▶ [TASK BRIEF] Your answer must be every line below, repeated exactly.

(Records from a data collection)
# # # # # # #

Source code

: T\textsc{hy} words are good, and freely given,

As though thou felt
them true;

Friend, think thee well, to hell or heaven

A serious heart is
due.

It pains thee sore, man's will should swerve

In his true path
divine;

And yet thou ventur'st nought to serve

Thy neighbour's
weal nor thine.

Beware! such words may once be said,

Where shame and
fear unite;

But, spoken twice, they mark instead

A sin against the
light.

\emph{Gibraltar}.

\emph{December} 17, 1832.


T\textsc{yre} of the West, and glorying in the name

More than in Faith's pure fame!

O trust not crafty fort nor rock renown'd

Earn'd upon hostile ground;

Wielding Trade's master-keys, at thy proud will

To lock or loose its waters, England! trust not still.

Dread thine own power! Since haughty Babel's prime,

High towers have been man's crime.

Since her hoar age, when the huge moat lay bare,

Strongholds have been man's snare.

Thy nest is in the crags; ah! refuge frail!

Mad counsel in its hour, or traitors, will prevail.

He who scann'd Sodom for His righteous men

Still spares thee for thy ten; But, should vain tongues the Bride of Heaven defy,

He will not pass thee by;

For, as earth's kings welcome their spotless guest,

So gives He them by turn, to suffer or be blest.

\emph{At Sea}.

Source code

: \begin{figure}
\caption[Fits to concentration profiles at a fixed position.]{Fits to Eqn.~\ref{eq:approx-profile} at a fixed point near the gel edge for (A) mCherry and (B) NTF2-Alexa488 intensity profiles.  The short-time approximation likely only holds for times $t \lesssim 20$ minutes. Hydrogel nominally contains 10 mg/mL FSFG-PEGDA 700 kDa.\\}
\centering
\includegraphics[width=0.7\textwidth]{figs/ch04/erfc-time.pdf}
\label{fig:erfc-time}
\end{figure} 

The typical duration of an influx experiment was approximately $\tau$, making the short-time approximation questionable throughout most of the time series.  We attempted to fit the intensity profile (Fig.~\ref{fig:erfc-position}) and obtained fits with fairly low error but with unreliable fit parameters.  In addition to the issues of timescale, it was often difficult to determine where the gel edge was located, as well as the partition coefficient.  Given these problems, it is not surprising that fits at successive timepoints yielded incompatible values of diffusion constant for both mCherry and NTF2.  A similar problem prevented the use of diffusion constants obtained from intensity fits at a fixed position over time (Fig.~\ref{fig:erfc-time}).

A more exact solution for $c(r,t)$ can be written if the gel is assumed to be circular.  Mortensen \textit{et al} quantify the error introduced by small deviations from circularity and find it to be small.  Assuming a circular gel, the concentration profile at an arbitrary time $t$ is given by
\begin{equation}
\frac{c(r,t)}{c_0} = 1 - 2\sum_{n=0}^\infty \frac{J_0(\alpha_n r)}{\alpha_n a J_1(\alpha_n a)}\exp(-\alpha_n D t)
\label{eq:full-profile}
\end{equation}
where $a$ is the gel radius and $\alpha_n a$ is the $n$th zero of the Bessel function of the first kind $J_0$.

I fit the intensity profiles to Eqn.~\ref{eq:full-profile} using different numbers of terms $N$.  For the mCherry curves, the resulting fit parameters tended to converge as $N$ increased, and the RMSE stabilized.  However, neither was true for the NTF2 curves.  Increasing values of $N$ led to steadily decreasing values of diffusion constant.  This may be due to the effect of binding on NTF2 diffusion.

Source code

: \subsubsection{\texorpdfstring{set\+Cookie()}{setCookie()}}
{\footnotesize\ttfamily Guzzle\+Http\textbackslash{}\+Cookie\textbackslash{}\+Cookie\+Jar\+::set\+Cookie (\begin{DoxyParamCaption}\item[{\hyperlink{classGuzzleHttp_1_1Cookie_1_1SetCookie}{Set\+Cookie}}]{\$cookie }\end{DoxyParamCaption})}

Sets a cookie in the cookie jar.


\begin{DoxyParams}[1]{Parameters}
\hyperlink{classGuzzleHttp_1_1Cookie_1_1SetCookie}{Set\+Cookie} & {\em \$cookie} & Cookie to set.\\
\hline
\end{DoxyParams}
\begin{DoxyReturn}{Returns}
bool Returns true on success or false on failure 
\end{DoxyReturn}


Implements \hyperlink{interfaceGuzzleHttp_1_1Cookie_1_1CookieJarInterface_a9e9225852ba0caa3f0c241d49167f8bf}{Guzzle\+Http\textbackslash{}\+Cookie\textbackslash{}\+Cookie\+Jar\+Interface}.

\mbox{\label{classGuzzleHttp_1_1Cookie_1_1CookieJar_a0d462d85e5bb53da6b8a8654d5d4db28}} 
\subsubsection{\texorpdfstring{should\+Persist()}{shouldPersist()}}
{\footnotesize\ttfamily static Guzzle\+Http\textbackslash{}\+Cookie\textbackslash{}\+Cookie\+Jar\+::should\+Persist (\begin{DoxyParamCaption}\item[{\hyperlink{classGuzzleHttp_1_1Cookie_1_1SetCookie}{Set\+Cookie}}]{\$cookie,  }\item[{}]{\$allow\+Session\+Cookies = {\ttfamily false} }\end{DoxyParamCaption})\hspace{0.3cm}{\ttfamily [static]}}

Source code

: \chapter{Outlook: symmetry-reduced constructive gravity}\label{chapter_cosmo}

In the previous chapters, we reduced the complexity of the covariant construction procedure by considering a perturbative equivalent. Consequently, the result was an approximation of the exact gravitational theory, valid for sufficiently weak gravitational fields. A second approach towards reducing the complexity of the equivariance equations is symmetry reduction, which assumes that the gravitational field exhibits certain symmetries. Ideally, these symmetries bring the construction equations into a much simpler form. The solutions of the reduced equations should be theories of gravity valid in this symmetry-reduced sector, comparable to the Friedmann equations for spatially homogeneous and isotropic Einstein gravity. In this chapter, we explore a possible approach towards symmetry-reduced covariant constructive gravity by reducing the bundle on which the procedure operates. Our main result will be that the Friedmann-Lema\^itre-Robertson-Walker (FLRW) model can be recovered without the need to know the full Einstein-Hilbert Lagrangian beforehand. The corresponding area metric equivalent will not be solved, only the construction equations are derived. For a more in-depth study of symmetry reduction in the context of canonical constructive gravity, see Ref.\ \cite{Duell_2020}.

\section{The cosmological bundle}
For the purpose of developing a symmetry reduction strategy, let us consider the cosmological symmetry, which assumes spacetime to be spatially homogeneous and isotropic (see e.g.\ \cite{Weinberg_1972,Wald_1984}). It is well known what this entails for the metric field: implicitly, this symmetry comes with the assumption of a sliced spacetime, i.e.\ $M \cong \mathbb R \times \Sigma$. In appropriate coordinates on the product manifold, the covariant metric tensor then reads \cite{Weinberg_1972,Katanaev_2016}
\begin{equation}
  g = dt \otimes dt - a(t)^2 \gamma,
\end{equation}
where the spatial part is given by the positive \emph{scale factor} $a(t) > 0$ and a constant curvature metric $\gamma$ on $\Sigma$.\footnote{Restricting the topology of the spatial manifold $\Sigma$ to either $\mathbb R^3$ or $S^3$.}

# # # # # # #

▶ [WRITTEN RESPONSE]
Source code

: T\textsc{hy} words are good, and freely given,

As though thou felt
them true;

Friend, think thee well, to hell or heaven

A serious heart is
due.

It pains thee sore, man's will should swerve

In his true path
divine;

And yet thou ventur'st nought to serve

Thy neighbour's
weal nor thine.

Beware! such words may once be said,

Where shame and
fear unite;

But, spoken twice, they mark instead

A sin against the
light.

\emph{Gibraltar}.

\emph{December} 17, 1832.


T\textsc{yre} of the West, and glorying in the name

More than in Faith's pure fame!

O trust not crafty fort nor rock renown'd

Earn'd upon hostile ground;

Wielding Trade's master-keys, at thy proud will

To lock or loose its waters, England! trust not still.

Dread thine own power! Since haughty Babel's prime,

High towers have been man's crime.

Since her hoar age, when the huge moat lay bare,

Strongholds have been man's snare.

Thy nest is in the crags; ah! refuge frail!

Mad counsel in its hour, or traitors, will prevail.

He who scann'd Sodom for His righteous men

Still spares thee for thy ten; But, should vain tongues the Bride of Heaven defy,

He will not pass thee by;

For, as earth's kings welcome their spotless guest,

So gives He them by turn, to suffer or be blest.

\emph{At Sea}.

Source code

: \begin{figure}
\caption[Fits to concentration profiles at a fixed position.]{Fits to Eqn.~\ref{eq:approx-profile} at a fixed point near the gel edge for (A) mCherry and (B) NTF2-Alexa488 intensity profiles.  The short-time approximation likely only holds for times $t \lesssim 20$ minutes. Hydrogel nominally contains 10 mg/mL FSFG-PEGDA 700 kDa.\\}
\centering
\includegraphics[width=0.7\textwidth]{figs/ch04/erfc-time.pdf}
\label{fig:erfc-time}
\end{figure} 

The typical duration of an influx experiment was approximately $\tau$, making the short-time approximation questionable throughout most of the time series.  We attempted to fit the intensity profile (Fig.~\ref{fig:erfc-position}) and obtained fits with fairly low error but with unreliable fit parameters.  In addition to the issues of timescale, it was often difficult to determine where the gel edge was located, as well as the partition coefficient.  Given these problems, it is not surprising that fits at successive timepoints yielded incompatible values of diffusion constant for both mCherry and NTF2.  A similar problem prevented the use of diffusion constants obtained from intensity fits at a fixed position over time (Fig.~\ref{fig:erfc-time}).

A more exact solution for $c(r,t)$ can be written if the gel is assumed to be circular.  Mortensen \textit{et al} quantify the error introduced by small deviations from circularity and find it to be small.  Assuming a circular gel, the concentration profile at an arbitrary time $t$ is given by
\begin{equation}
\frac{c(r,t)}{c_0} = 1 - 2\sum_{n=0}^\infty \frac{J_0(\alpha_n r)}{\alpha_n a J_1(\alpha_n a)}\exp(-\alpha_n D t)
\label{eq:full-profile}
\end{equation}
where $a$ is the gel radius and $\alpha_n a$ is the $n$th zero of the Bessel function of the first kind $J_0$.

I fit the intensity profiles to Eqn.~\ref{eq:full-profile} using different numbers of terms $N$.  For the mCherry curves, the resulting fit parameters tended to converge as $N$ increased, and the RMSE stabilized.  However, neither was true for the NTF2 curves.  Increasing values of $N$ led to steadily decreasing values of diffusion constant.  This may be due to the effect of binding on NTF2 diffusion.

Source code

: \subsubsection{\texorpdfstring{set\+Cookie()}{setCookie()}}
{\footnotesize\ttfamily Guzzle\+Http\textbackslash{}\+Cookie\textbackslash{}\+Cookie\+Jar\+::set\+Cookie (\begin{DoxyParamCaption}\item[{\hyperlink{classGuzzleHttp_1_1Cookie_1_1SetCookie}{Set\+Cookie}}]{\$cookie }\end{DoxyParamCaption})}

Sets a cookie in the cookie jar.


\begin{DoxyParams}[1]{Parameters}
\hyperlink{classGuzzleHttp_1_1Cookie_1_1SetCookie}{Set\+Cookie} & {\em \$cookie} & Cookie to set.\\
\hline
\end{DoxyParams}
\begin{DoxyReturn}{Returns}
bool Returns true on success or false on failure 
\end{DoxyReturn}


Implements \hyperlink{interfaceGuzzleHttp_1_1Cookie_1_1CookieJarInterface_a9e9225852ba0caa3f0c241d49167f8bf}{Guzzle\+Http\textbackslash{}\+Cookie\textbackslash{}\+Cookie\+Jar\+Interface}.

\mbox{\label{classGuzzleHttp_1_1Cookie_1_1CookieJar_a0d462d85e5bb53da6b8a8654d5d4db28}} 
\subsubsection{\texorpdfstring{should\+Persist()}{shouldPersist()}}
{\footnotesize\ttfamily static Guzzle\+Http\textbackslash{}\+Cookie\textbackslash{}\+Cookie\+Jar\+::should\+Persist (\begin{DoxyParamCaption}\item[{\hyperlink{classGuzzleHttp_1_1Cookie_1_1SetCookie}{Set\+Cookie}}]{\$cookie,  }\item[{}]{\$allow\+Session\+Cookies = {\ttfamily false} }\end{DoxyParamCaption})\hspace{0.3cm}{\ttfamily [static]}}

Source code

: \chapter{Outlook: symmetry-reduced constructive gravity}\label{chapter_cosmo}

In the previous chapters, we reduced the complexity of the covariant construction procedure by considering a perturbative equivalent. Consequently, the result was an approximation of the exact gravitational theory, valid for sufficiently weak gravitational fields. A second approach towards reducing the complexity of the equivariance equations is symmetry reduction, which assumes that the gravitational field exhibits certain symmetries. Ideally, these symmetries bring the construction equations into a much simpler form. The solutions of the reduced equations should be theories of gravity valid in this symmetry-reduced sector, comparable to the Friedmann equations for spatially homogeneous and isotropic Einstein gravity. In this chapter, we explore a possible approach towards symmetry-reduced covariant constructive gravity by reducing the bundle on which the procedure operates. Our main result will be that the Friedmann-Lema\^itre-Robertson-Walker (FLRW) model can be recovered without the need to know the full Einstein-Hilbert Lagrangian beforehand. The corresponding area metric equivalent will not be solved, only the construction equations are derived. For a more in-depth study of symmetry reduction in the context of canonical constructive gravity, see Ref.\ \cite{Duell_2020}.

\section{The cosmological bundle}
For the purpose of developing a symmetry reduction strategy, let us consider the cosmological symmetry, which assumes spacetime to be spatially homogeneous and isotropic (see e.g.\ \cite{Weinberg_1972,Wald_1984}). It is well known what this entails for the metric field: implicitly, this symmetry comes with the assumption of a sliced spacetime, i.e.\ $M \cong \mathbb R \times \Sigma$. In appropriate coordinates on the product manifold, the covariant metric tensor then reads \cite{Weinberg_1972,Katanaev_2016}
\begin{equation}
  g = dt \otimes dt - a(t)^2 \gamma,
\end{equation}
where the spatial part is given by the positive \emph{scale factor} $a(t) > 0$ and a constant curvature metric $\gamma$ on $\Sigma$.\footnote{Restricting the topology of the spatial manifold $\Sigma$ to either $\mathbb R^3$ or $S^3$.}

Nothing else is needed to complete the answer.